Omar also used another new technique, in which two different types of spin current are passed through the graphene. Spin is a magnetic moment with a specific orientation. In typical substances, the spins are not aligned. However, like magnets, the magnetic moment of spin currents has a favored orientation. Relative to the material through which the electrons are passing, their spins can either have an in-plane orientation or an out-of-plane orientation.
‘We found that, as the electrons pass through the outer graphene layer, the in-plane spins are dissipated very quickly – in mere picoseconds. However, the lifetime of the out-of-plane spins is about one hundred times longer.’ This means that, even in the presence of tungsten disulfide, one component of spin currents (spins with an out-of-plane orientation) can travel far enough to be used in devices such as transistors.
The energy level of the spin currents observed by Omar caused them to pass through the upper layer of graphene. This energy level can be boosted by applying an electric field, pushing the spin currents into the lower layer. ‘Down there, the spins will feel the full effect of the metal atoms and the spin currents will quickly dissipate’, Omar explains. This ability to switch the spin current off using an electric field is important, as it could be used to ‘gate’ transistors based on this technology.

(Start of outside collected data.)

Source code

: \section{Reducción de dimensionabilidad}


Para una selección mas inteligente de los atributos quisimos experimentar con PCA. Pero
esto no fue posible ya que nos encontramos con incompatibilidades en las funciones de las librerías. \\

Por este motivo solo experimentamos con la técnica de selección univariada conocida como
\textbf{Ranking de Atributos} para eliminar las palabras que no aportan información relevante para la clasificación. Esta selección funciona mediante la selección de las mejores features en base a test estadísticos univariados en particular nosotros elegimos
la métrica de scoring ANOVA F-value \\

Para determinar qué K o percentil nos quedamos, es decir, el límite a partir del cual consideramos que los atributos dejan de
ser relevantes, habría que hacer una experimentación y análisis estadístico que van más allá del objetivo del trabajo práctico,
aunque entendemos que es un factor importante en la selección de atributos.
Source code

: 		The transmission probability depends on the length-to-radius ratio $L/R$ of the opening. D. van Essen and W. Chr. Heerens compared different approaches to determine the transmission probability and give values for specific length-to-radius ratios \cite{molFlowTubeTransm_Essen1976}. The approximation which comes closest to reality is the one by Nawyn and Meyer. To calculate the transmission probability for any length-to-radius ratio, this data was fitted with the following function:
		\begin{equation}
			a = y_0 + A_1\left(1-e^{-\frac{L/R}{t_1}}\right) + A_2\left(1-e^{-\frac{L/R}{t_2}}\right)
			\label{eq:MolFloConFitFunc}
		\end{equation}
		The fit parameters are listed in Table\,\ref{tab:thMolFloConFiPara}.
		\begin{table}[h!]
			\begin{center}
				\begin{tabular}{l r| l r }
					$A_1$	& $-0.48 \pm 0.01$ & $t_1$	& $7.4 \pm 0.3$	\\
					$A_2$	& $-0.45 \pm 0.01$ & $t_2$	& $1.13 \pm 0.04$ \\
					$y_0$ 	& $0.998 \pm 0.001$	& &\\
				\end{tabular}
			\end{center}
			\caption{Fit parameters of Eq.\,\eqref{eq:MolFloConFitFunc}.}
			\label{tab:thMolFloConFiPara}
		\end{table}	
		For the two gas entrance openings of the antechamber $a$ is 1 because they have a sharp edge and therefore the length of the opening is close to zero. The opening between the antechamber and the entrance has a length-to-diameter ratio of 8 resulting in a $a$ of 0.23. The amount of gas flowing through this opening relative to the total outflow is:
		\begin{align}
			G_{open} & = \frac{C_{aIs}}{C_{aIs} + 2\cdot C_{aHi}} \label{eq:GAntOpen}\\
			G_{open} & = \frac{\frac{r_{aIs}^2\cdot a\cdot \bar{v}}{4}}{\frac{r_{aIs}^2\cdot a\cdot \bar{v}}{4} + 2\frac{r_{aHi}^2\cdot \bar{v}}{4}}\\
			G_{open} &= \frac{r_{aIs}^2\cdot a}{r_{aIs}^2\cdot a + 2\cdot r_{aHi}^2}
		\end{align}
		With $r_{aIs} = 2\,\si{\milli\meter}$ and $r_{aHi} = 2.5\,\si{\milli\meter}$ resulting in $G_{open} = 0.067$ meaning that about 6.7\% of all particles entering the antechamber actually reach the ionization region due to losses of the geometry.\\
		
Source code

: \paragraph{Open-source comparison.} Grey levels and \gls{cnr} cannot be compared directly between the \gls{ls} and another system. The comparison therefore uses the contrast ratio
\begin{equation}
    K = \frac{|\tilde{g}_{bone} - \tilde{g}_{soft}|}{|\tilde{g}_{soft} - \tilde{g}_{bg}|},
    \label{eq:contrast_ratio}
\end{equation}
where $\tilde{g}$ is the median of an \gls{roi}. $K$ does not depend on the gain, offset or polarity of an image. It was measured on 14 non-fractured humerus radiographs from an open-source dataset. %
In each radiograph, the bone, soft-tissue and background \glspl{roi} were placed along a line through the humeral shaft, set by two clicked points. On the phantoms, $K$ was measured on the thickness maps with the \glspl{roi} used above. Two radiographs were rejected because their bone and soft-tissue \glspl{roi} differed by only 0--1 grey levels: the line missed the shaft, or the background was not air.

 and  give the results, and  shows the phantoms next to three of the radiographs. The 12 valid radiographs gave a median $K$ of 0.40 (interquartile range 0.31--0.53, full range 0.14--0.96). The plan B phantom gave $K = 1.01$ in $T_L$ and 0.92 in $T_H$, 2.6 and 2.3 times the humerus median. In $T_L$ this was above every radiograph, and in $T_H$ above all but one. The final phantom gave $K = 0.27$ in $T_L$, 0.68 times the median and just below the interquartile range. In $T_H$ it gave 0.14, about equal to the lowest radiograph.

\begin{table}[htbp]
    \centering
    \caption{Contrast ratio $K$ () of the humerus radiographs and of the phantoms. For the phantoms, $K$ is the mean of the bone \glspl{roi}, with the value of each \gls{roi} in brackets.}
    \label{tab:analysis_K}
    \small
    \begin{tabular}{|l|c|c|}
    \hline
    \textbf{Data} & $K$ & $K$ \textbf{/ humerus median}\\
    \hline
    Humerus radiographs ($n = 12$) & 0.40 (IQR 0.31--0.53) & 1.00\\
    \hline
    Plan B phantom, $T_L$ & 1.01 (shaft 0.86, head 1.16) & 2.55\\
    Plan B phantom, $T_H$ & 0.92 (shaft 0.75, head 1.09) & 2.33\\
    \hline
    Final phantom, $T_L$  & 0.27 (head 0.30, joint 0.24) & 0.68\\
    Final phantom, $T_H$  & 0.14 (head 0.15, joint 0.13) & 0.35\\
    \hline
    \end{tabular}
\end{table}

‘Unfortunately, certain technical limitations of the substrate on which we built these devices prevent us from creating electric fields that are strong enough to produce this gating effect’, says Omar. ‘However, we have shown that it is possible to send spin currents through a heterostructure made of graphene and tungsten disulfide. That is an important step towards the creation of a spin transistor.’
Reference: “Large spin-relaxation anisotropy in bilayer-graphene/WS2 heterostructures” by S. Omar, B. N. Madhushankar and B. J. van Wees, 16 October 2019, Physical Review B.